No; what bothers me about Kenny's piece is this: he rather likes religion. He writes:
... I believe that the great religions have played a fundamental, perhaps essential, part in the development of all that is good in civilisation, including science, justice and decency. Long may they flourish.I only know the religion I was born into, Christianity. I do not believe, but I accept Jesus as the supreme moral leader. If I had children, I should want them brought up as Christians. Throughout the centuries since His crucifixion, the greatest genius of Europe has built up a sublime edifice of art, literature and music to His name, expressing the most transcendental longings of the human spirit and the highest virtues of the human capacity. No atheist can stand against this majesty — nor should he want to.
Cathedrals and cantatas are all very well, of course. And, on a more important level, religion has certainly played an important role in the development of concepts of justice and so on. But Kenny does much more than recognise the undoubted part that religion has played in the growth of culture and civilisation. He wants religion (specifically, what he calls the 'great religions'; he's not as keen on the more recent sects) to go on playing that part, even though he believes religion is false. And here is where he goes wrong. If you think religious belief is false, you should not be encouraging it in others.
You needn't be a believer to appreciate religious culture (consider Stephen Jay Gould, a Jewish atheist whose passionate love for Christian art, music and architecture glows warmly in his prolific writing). But it's an odd sort of atheist who would want other people to believe a falsehood for the sake of his own viewing and listening pleasure.
Nor is Kenny's recognition of religious contributions in the ethical sphere a persuasive reason for wishing religion upon anybody. Do you hunger and thirst for justice? Well, you may be satiated without religion. Religion, it is true, might give you a reason for wanting justice that would be in addition to an atheist's reasons, and that can be a very noble thing. (It might also simply scare you out of cheating and stealing because you think you'll burn in hell forever if you do; a rather less noble motivation.) Justice should be very important to the believer. But it should also be very important to the non-believer; and I hope Kenny isn't saying that people can only be brought to a concern for justice and ethical behaviour with the help of beliefs that Kenny thinks wrong.
If you are persuaded that a religious teaching is true, you should embrace it. If you are convinced it is false, you should reject it; and if you are an atheist who loves his neighbour, you should not wish an untruth upon him because it inspires pleasant art and makes him likelier to be a good citizen. As that itinerant rabbi whom Kenny so admires once said, 'ye shall know the truth, and the truth shall make you free.'
Posted by Mrs Tilton at 03:06 PM | Permalink
Comments
Excellent post, but I hope you don't mind me indulging in a little advocacy for the devil for a minute. Couldn't one justify Andrew Kenny's position by resorting to the rationale of the "Noble Lie?"

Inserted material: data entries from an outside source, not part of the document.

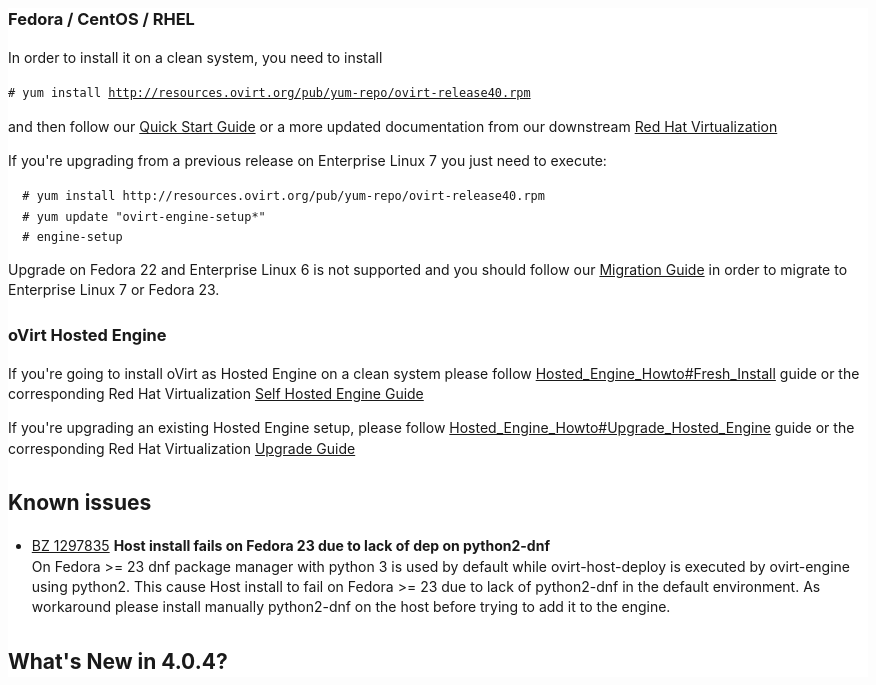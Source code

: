 

### Fedora / CentOS / RHEL

In order to install it on a clean system, you need to install

`# yum install `[`http://resources.ovirt.org/pub/yum-repo/ovirt-release40.rpm`](http://resources.ovirt.org/pub/yum-repo/ovirt-release40.rpm)

and then follow our [Quick Start Guide](/documentation/quickstart/quickstart-guide/) or
a more updated documentation from our downstream
[Red Hat Virtualization](https://access.redhat.com/documentation/en/red-hat-virtualization/4.0/)

If you're upgrading from a previous release on Enterprise Linux 7 you just need to execute:

      # yum install http://resources.ovirt.org/pub/yum-repo/ovirt-release40.rpm
      # yum update "ovirt-engine-setup*"
      # engine-setup

Upgrade on Fedora 22 and Enterprise Linux 6 is not supported and you should follow our [Migration Guide](../../documentation/migration-engine-36-to-40/) in order to migrate to Enterprise Linux 7 or Fedora 23.

### oVirt Hosted Engine

If you're going to install oVirt as Hosted Engine on a clean system please follow
[Hosted_Engine_Howto#Fresh_Install](/documentation/how-to/hosted-engine/#fresh-install) guide or the
corresponding Red Hat Virtualization [Self Hosted Engine Guide](https://access.redhat.com/documentation/en/red-hat-virtualization/4.0/paged/self-hosted-engine-guide/)

If you're upgrading an existing Hosted Engine setup, please follow
[Hosted_Engine_Howto#Upgrade_Hosted_Engine](/documentation/how-to/hosted-engine/#upgrade-hosted-engine) guide
or the corresponding Red Hat Virtualization [Upgrade Guide](https://access.redhat.com/documentation/en/red-hat-virtualization/4.0/paged/upgrade-guide/)

## Known issues

 - [BZ 1297835](https://bugzilla.redhat.com/1297835) <b>Host install fails on Fedora 23 due to lack of dep on python2-dnf</b><br>On Fedora >= 23 dnf package manager with python 3 is used by default while
ovirt-host-deploy is executed by ovirt-engine using python2. This cause Host install to fail on Fedora >= 23 due to lack of python2-dnf in the default environment. As workaround please install manually python2-dnf on the host before trying to add it to the engine.


## What's New in 4.0.4?

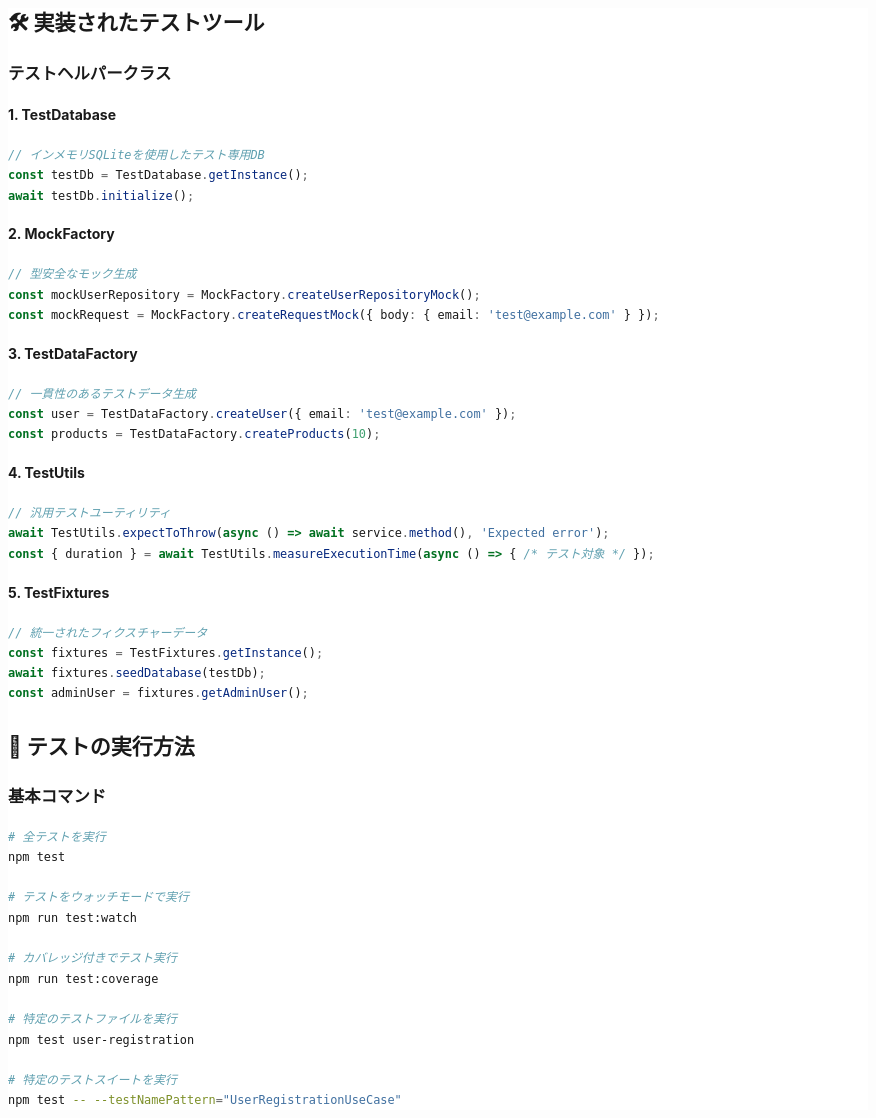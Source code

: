## 🛠️ 実装されたテストツール

### テストヘルパークラス

#### 1. **TestDatabase**
```typescript
// インメモリSQLiteを使用したテスト専用DB
const testDb = TestDatabase.getInstance();
await testDb.initialize();
```

#### 2. **MockFactory**
```typescript
// 型安全なモック生成
const mockUserRepository = MockFactory.createUserRepositoryMock();
const mockRequest = MockFactory.createRequestMock({ body: { email: 'test@example.com' } });
```

#### 3. **TestDataFactory**
```typescript
// 一貫性のあるテストデータ生成
const user = TestDataFactory.createUser({ email: 'test@example.com' });
const products = TestDataFactory.createProducts(10);
```

#### 4. **TestUtils**
```typescript
// 汎用テストユーティリティ
await TestUtils.expectToThrow(async () => await service.method(), 'Expected error');
const { duration } = await TestUtils.measureExecutionTime(async () => { /* テスト対象 */ });
```

#### 5. **TestFixtures**
```typescript
// 統一されたフィクスチャーデータ
const fixtures = TestFixtures.getInstance();
await fixtures.seedDatabase(testDb);
const adminUser = fixtures.getAdminUser();
```

## 🚀 テストの実行方法

### 基本コマンド

```bash
# 全テストを実行
npm test

# テストをウォッチモードで実行
npm run test:watch

# カバレッジ付きでテスト実行
npm run test:coverage

# 特定のテストファイルを実行
npm test user-registration

# 特定のテストスイートを実行
npm test -- --testNamePattern="UserRegistrationUseCase"
```
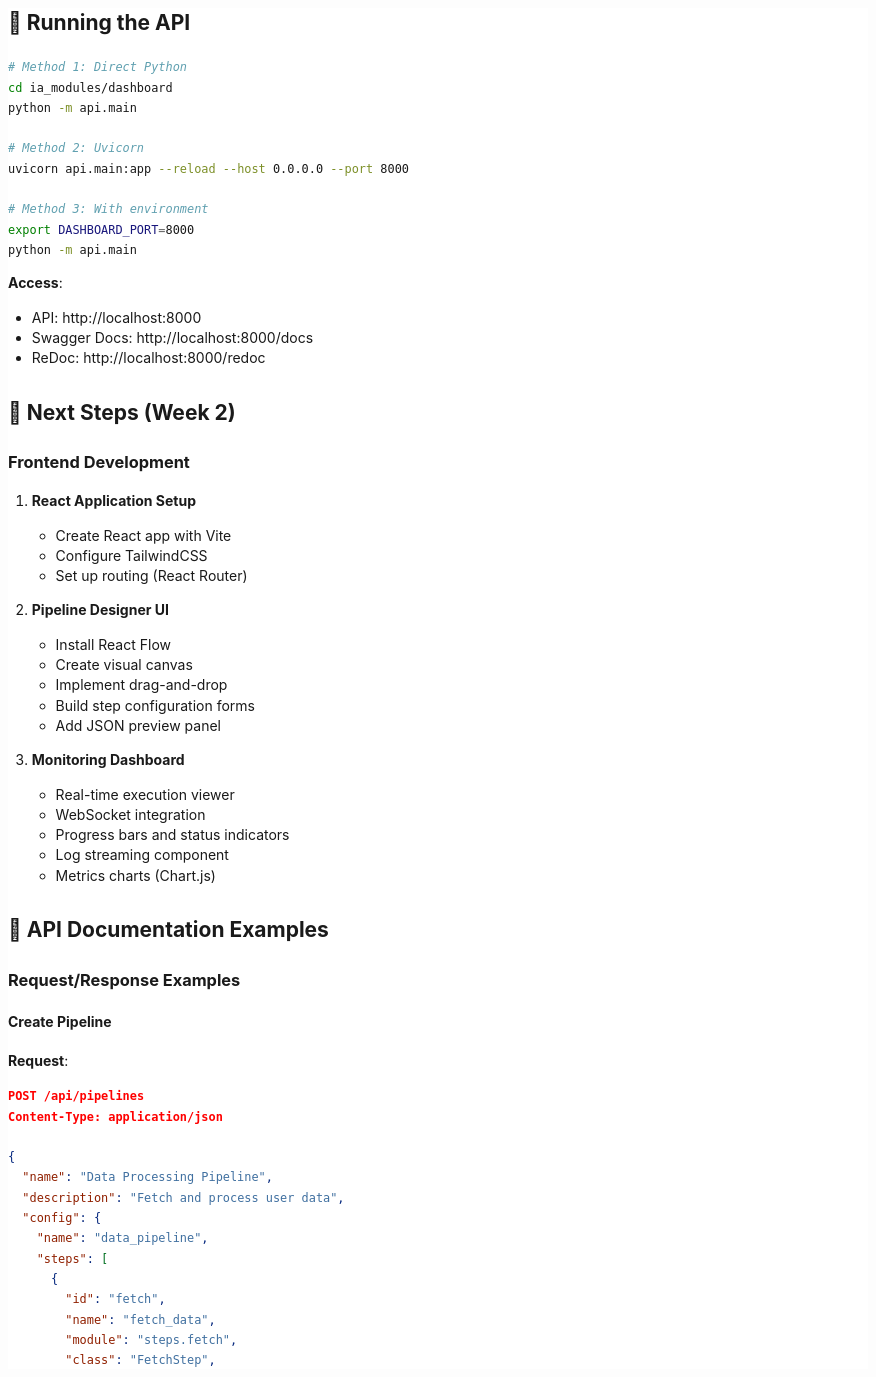 ## 🚀 Running the API

```bash
# Method 1: Direct Python
cd ia_modules/dashboard
python -m api.main

# Method 2: Uvicorn
uvicorn api.main:app --reload --host 0.0.0.0 --port 8000

# Method 3: With environment
export DASHBOARD_PORT=8000
python -m api.main
```

**Access**:
- API: http://localhost:8000
- Swagger Docs: http://localhost:8000/docs
- ReDoc: http://localhost:8000/redoc

## 🎯 Next Steps (Week 2)

### Frontend Development
1. **React Application Setup**
   - Create React app with Vite
   - Configure TailwindCSS
   - Set up routing (React Router)

2. **Pipeline Designer UI**
   - Install React Flow
   - Create visual canvas
   - Implement drag-and-drop
   - Build step configuration forms
   - Add JSON preview panel

3. **Monitoring Dashboard**
   - Real-time execution viewer
   - WebSocket integration
   - Progress bars and status indicators
   - Log streaming component
   - Metrics charts (Chart.js)

## 📝 API Documentation Examples

### Request/Response Examples

#### Create Pipeline

**Request**:
```json
POST /api/pipelines
Content-Type: application/json

{
  "name": "Data Processing Pipeline",
  "description": "Fetch and process user data",
  "config": {
    "name": "data_pipeline",
    "steps": [
      {
        "id": "fetch",
        "name": "fetch_data",
        "module": "steps.fetch",
        "class": "FetchStep",
```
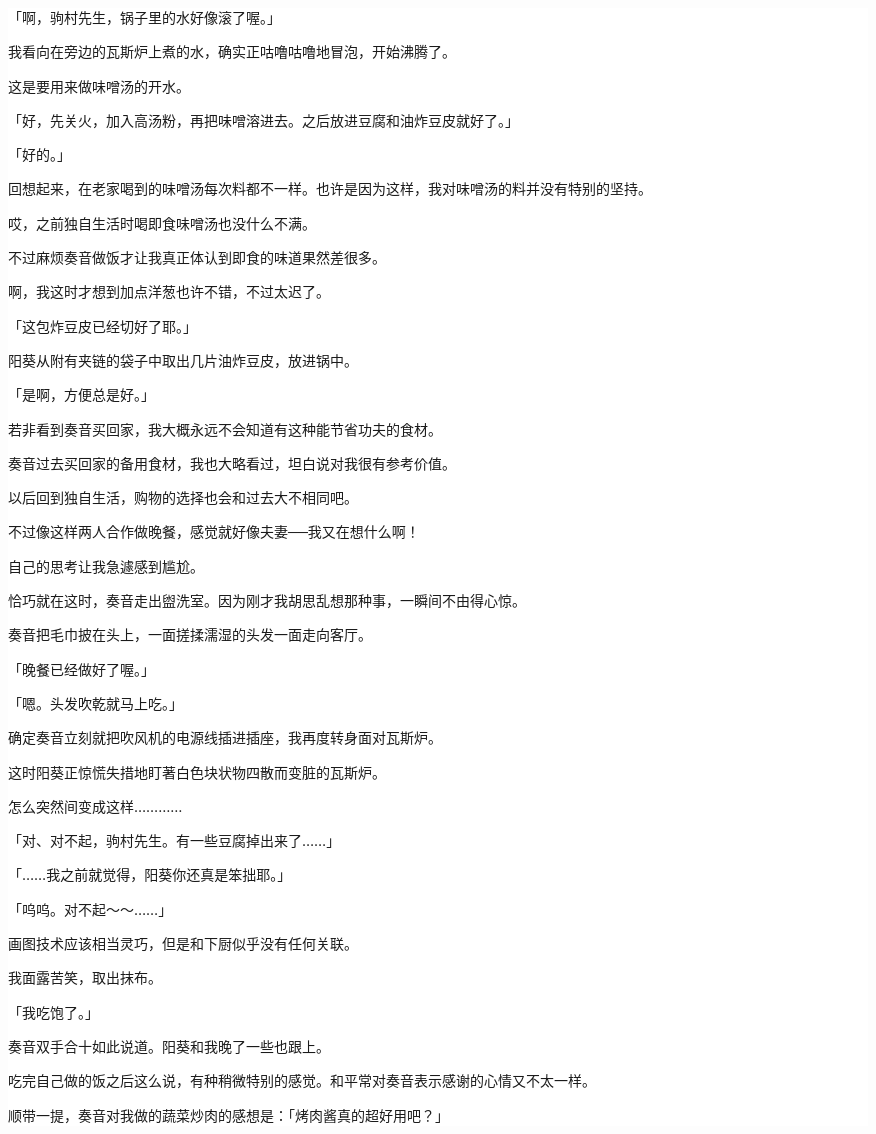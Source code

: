 「啊，驹村先生，锅子里的水好像滚了喔。」

我看向在旁边的瓦斯炉上煮的水，确实正咕噜咕噜地冒泡，开始沸腾了。

这是要用来做味噌汤的开水。

「好，先关火，加入高汤粉，再把味噌溶进去。之后放进豆腐和油炸豆皮就好了。」

「好的。」

回想起来，在老家喝到的味噌汤每次料都不一样。也许是因为这样，我对味噌汤的料并没有特别的坚持。

哎，之前独自生活时喝即食味噌汤也没什么不满。

不过麻烦奏音做饭才让我真正体认到即食的味道果然差很多。

啊，我这时才想到加点洋葱也许不错，不过太迟了。

「这包炸豆皮已经切好了耶。」

阳葵从附有夹链的袋子中取出几片油炸豆皮，放进锅中。

「是啊，方便总是好。」

若非看到奏音买回家，我大概永远不会知道有这种能节省功夫的食材。

奏音过去买回家的备用食材，我也大略看过，坦白说对我很有参考价值。

以后回到独自生活，购物的选择也会和过去大不相同吧。

不过像这样两人合作做晚餐，感觉就好像夫妻──我又在想什么啊！

自己的思考让我急遽感到尴尬。

恰巧就在这时，奏音走出盥洗室。因为刚才我胡思乱想那种事，一瞬间不由得心惊。

奏音把毛巾披在头上，一面搓揉濡湿的头发一面走向客厅。

「晚餐已经做好了喔。」

「嗯。头发吹乾就马上吃。」

确定奏音立刻就把吹风机的电源线插进插座，我再度转身面对瓦斯炉。

这时阳葵正惊慌失措地盯著白色块状物四散而变脏的瓦斯炉。

怎么突然间变成这样…………

「对、对不起，驹村先生。有一些豆腐掉出来了……」

「……我之前就觉得，阳葵你还真是笨拙耶。」

「呜呜。对不起～～……」

画图技术应该相当灵巧，但是和下厨似乎没有任何关联。

我面露苦笑，取出抹布。

「我吃饱了。」

奏音双手合十如此说道。阳葵和我晚了一些也跟上。

吃完自己做的饭之后这么说，有种稍微特别的感觉。和平常对奏音表示感谢的心情又不太一样。

顺带一提，奏音对我做的蔬菜炒肉的感想是：「烤肉酱真的超好用吧？」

Here goes the reasoning: most people really are too weak and lacking in insight to handle the truth of a world in which all religion is a lie and no higher being exists to hand down ethical rules for living. Furthermore, most of us are by nature happiest when we have a comprehensive and settled creed to abide by, a complete philosophy of living that removes from our shoulders the Nietzschean burden of creating our own ethics. Religion also gives us comfort in the face of a terrible reality that is an outgrowth of our ability to reflect upon the past and the future - unlike all other animals that live only in the moment, we know that we are fated to die in the end, and this knowledge can easily paralyze us. In light of all these facts, is it such a terrible thing to allow our fellow men human beings the comfort of their religious beliefs, however false we believe them to be?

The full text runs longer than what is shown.